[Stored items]

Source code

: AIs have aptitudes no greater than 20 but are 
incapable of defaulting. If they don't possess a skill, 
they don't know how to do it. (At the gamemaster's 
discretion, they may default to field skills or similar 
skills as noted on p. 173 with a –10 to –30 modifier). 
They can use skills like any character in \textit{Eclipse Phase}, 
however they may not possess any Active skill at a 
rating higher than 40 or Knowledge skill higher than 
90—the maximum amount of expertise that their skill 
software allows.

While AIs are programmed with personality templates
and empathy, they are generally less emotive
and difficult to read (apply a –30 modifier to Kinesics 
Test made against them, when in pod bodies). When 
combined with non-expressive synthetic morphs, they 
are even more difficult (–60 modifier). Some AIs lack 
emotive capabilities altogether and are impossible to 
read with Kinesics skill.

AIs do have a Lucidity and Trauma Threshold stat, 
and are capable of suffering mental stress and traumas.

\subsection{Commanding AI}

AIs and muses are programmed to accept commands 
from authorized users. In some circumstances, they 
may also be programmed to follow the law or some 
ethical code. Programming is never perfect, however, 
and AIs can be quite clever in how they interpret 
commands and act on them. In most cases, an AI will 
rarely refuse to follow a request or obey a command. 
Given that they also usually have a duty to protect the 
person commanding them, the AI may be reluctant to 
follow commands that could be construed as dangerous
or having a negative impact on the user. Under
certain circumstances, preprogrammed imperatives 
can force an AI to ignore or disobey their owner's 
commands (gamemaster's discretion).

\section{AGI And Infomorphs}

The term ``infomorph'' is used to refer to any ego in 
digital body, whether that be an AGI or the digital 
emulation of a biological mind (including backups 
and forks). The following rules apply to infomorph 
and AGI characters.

■ EXERCISE DESCRIPTION: All lines above that include the word "have" must be copied into the answer.

■ YOUR RESPONSE:
: AIs have aptitudes no greater than 20 but are 
AIs do have a Lucidity and Trauma Threshold stat, 
Given that they also usually have a duty to protect the 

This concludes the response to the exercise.